1753797 Members
7477 Online
108805 Solutions
New Discussion юеВ

no shell prompt

 
Sandeep_Chaudhary
Trusted Contributor

no shell prompt

Not getting shell ($) prompt after entering username and password. this is nis user. this problem is only on one server for 1 user. but the same user can login on other server which are also under NIS.
5 REPLIES 5
Matti_Kurkela
Honored Contributor

Re: no shell prompt

From the expected "$" prompt, I guess the user's shell is probably sh or ksh, or some other Bourne-type shell that uses /etc/profile.

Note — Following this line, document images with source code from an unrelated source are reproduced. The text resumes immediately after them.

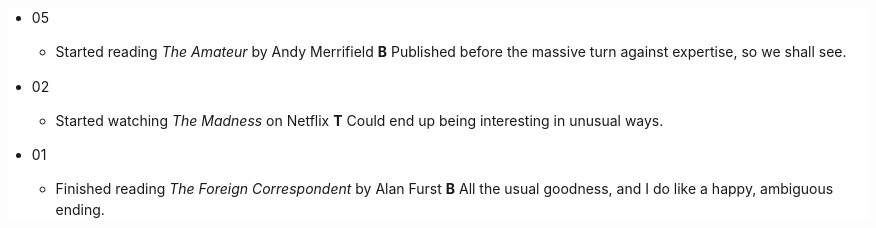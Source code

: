 <ul class="log-entry">
<li class="log-day">05</li>
<ul>
<li class="log-item">Started reading <em>The Amateur</em> by Andy Merrifield <strong>B</strong> Published before the massive turn against expertise, so we shall see.</li>
</ul>
</ul>

<ul class="log-entry">
<li class="log-day">02</li>
<ul>
<li class="log-item">Started watching <em>The Madness</em> on Netflix <strong>T</strong> Could end up being interesting in unusual ways.</li>
</ul>
</ul>

<ul class="log-entry">
<li class="log-day">01</li>
<ul>
<li class="log-item">Finished reading <em>The Foreign Correspondent</em> by Alan Furst <strong>B</strong> All the usual goodness, and I do like a happy, ambiguous ending.</li>
</ul>
</ul>
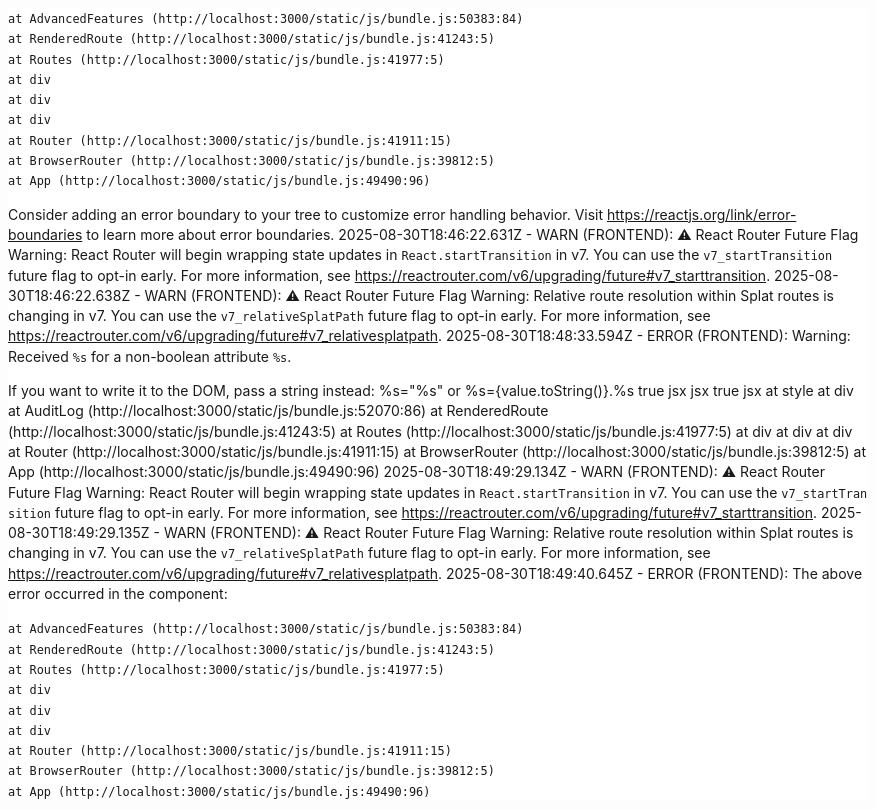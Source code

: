     at AdvancedFeatures (http://localhost:3000/static/js/bundle.js:50383:84)
    at RenderedRoute (http://localhost:3000/static/js/bundle.js:41243:5)
    at Routes (http://localhost:3000/static/js/bundle.js:41977:5)
    at div
    at div
    at div
    at Router (http://localhost:3000/static/js/bundle.js:41911:15)
    at BrowserRouter (http://localhost:3000/static/js/bundle.js:39812:5)
    at App (http://localhost:3000/static/js/bundle.js:49490:96)

Consider adding an error boundary to your tree to customize error handling behavior.
Visit https://reactjs.org/link/error-boundaries to learn more about error boundaries.
2025-08-30T18:46:22.631Z - WARN (FRONTEND): ⚠️ React Router Future Flag Warning: React Router will begin wrapping state updates in `React.startTransition` in v7. You can use the `v7_startTransition` future flag to opt-in early. For more information, see https://reactrouter.com/v6/upgrading/future#v7_starttransition.
2025-08-30T18:46:22.638Z - WARN (FRONTEND): ⚠️ React Router Future Flag Warning: Relative route resolution within Splat routes is changing in v7. You can use the `v7_relativeSplatPath` future flag to opt-in early. For more information, see https://reactrouter.com/v6/upgrading/future#v7_relativesplatpath.
2025-08-30T18:48:33.594Z - ERROR (FRONTEND): Warning: Received `%s` for a non-boolean attribute `%s`.

If you want to write it to the DOM, pass a string instead: %s="%s" or %s={value.toString()}.%s true jsx jsx true jsx 
    at style
    at div
    at AuditLog (http://localhost:3000/static/js/bundle.js:52070:86)
    at RenderedRoute (http://localhost:3000/static/js/bundle.js:41243:5)
    at Routes (http://localhost:3000/static/js/bundle.js:41977:5)
    at div
    at div
    at div
    at Router (http://localhost:3000/static/js/bundle.js:41911:15)
    at BrowserRouter (http://localhost:3000/static/js/bundle.js:39812:5)
    at App (http://localhost:3000/static/js/bundle.js:49490:96)
2025-08-30T18:49:29.134Z - WARN (FRONTEND): ⚠️ React Router Future Flag Warning: React Router will begin wrapping state updates in `React.startTransition` in v7. You can use the `v7_startTransition` future flag to opt-in early. For more information, see https://reactrouter.com/v6/upgrading/future#v7_starttransition.
2025-08-30T18:49:29.135Z - WARN (FRONTEND): ⚠️ React Router Future Flag Warning: Relative route resolution within Splat routes is changing in v7. You can use the `v7_relativeSplatPath` future flag to opt-in early. For more information, see https://reactrouter.com/v6/upgrading/future#v7_relativesplatpath.
2025-08-30T18:49:40.645Z - ERROR (FRONTEND): The above error occurred in the <AdvancedFeatures> component:

    at AdvancedFeatures (http://localhost:3000/static/js/bundle.js:50383:84)
    at RenderedRoute (http://localhost:3000/static/js/bundle.js:41243:5)
    at Routes (http://localhost:3000/static/js/bundle.js:41977:5)
    at div
    at div
    at div
    at Router (http://localhost:3000/static/js/bundle.js:41911:15)
    at BrowserRouter (http://localhost:3000/static/js/bundle.js:39812:5)
    at App (http://localhost:3000/static/js/bundle.js:49490:96)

Does the user have a customized .profile or other login script?

The user might have included something equivalent to "unset PS1" or "PS1=''" to his login script, which would make the user's prompt a null string. This is a common result when the user is learning to customize his/her shell prompt and makes a mistake. I did this once or twice when I was a Unix newbie :-)

Or the user's login script might contain some commands that cause an endless loop or recursion, so the shell can never reach the end of the login script.

To see what's going on, the sysadmin might temporarily add something like this to /etc/profile (replace "testuser" with the username of the user that has the problem):

if [ $(whoami) = "testuser" ]; then
set -x
fi

This will cause all login script commands to be echoed to the screen just before executing them, so the script execution can be traced.

Such a debugging output may prevent the user from using tools like scp, rcp or rdist, so remember to remove the extra commands from /etc/profile once the problem is solved.

MK
MK
Laurent Menase
Honored Contributor

Re: no shell prompt

2 ideas:
1) if it is autofs mounted user home directory,
check if the home can be mounted
2) often it is opening mail inbox, so check if the inbox is not locked for instance.
Dennis Handly
Acclaimed Contributor

Re: no shell prompt

Can you logon with another user and use ps(1) to see what the hung user is doing?
UNIX95=EXTENDED_PS ps -H -fu hung-user

It could be hung on quotas. Do you see the /etc/motd? Do you have any output from ~/.profile that could give you any idea where it is hanging?

>Laurent: if it is autofs mounted user home directory

Typically if this happens, it will log you in to / and tell you that it couldn't cd to your home directory.
Laurent Menase
Honored Contributor

Re: no shell prompt

@Dennis no autofs hard mount with stale server cause loggin to hang.
Dennis Handly
Acclaimed Contributor

Re: no shell prompt

>Laurent: no, autofs hard mount with stale server cause login to hang.

Possibly. I have NIS automounted home directory and many times I login without my home directory. Not sure if hard mounted?